◆ WHAT YOU NEED TO DO ◆
The first line of the entries through the line bearing "fontupper=\Large\bfseries,arc=6mm,boxrule=2mm,boxsep=5mm]": copy these lines exactly and return nothing else.

◆ DATA UNDER STUDY ◆
..............................

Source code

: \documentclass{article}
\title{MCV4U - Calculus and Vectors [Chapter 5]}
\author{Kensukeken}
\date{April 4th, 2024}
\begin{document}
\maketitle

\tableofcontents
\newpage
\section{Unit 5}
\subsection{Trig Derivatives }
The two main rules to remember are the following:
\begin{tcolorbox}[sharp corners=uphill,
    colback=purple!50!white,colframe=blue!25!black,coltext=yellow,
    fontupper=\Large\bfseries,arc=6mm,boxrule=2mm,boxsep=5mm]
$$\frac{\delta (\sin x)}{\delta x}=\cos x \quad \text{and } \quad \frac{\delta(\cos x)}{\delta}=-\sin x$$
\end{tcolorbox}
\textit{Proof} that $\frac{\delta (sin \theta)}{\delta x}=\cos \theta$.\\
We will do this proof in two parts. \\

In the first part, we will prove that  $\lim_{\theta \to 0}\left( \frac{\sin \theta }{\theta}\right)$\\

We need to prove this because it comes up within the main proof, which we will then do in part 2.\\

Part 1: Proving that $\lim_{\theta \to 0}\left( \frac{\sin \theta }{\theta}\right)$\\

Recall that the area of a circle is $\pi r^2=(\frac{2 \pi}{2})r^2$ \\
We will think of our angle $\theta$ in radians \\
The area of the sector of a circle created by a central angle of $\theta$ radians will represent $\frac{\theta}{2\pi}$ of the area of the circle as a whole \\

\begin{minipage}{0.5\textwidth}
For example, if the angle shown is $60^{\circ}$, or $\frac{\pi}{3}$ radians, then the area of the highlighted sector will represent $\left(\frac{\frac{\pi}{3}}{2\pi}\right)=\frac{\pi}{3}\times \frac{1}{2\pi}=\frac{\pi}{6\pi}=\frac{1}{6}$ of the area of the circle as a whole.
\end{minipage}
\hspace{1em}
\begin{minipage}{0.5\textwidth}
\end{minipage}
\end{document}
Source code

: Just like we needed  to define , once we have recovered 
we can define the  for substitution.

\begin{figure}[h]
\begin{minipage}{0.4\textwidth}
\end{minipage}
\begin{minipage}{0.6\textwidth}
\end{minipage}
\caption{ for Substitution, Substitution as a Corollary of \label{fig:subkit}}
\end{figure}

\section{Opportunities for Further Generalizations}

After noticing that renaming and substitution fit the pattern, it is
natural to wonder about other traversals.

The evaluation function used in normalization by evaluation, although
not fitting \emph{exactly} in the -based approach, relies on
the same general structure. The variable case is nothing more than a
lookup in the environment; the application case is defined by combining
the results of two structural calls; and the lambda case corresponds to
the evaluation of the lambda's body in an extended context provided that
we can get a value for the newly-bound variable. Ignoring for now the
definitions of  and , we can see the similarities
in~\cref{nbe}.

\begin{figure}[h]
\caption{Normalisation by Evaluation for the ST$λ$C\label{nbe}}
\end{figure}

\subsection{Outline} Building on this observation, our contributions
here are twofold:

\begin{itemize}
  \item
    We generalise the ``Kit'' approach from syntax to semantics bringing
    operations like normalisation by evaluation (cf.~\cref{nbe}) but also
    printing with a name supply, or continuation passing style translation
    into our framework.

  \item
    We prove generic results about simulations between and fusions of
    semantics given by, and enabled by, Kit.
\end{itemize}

..............................

◆ SOLUTION TO THIS PROBLEM ◆
Source code

: \documentclass{article}
\title{MCV4U - Calculus and Vectors [Chapter 5]}
\author{Kensukeken}
\date{April 4th, 2024}
\begin{document}
\maketitle

\tableofcontents
\newpage
\section{Unit 5}
\subsection{Trig Derivatives }
The two main rules to remember are the following:
\begin{tcolorbox}[sharp corners=uphill,
    colback=purple!50!white,colframe=blue!25!black,coltext=yellow,
    fontupper=\Large\bfseries,arc=6mm,boxrule=2mm,boxsep=5mm]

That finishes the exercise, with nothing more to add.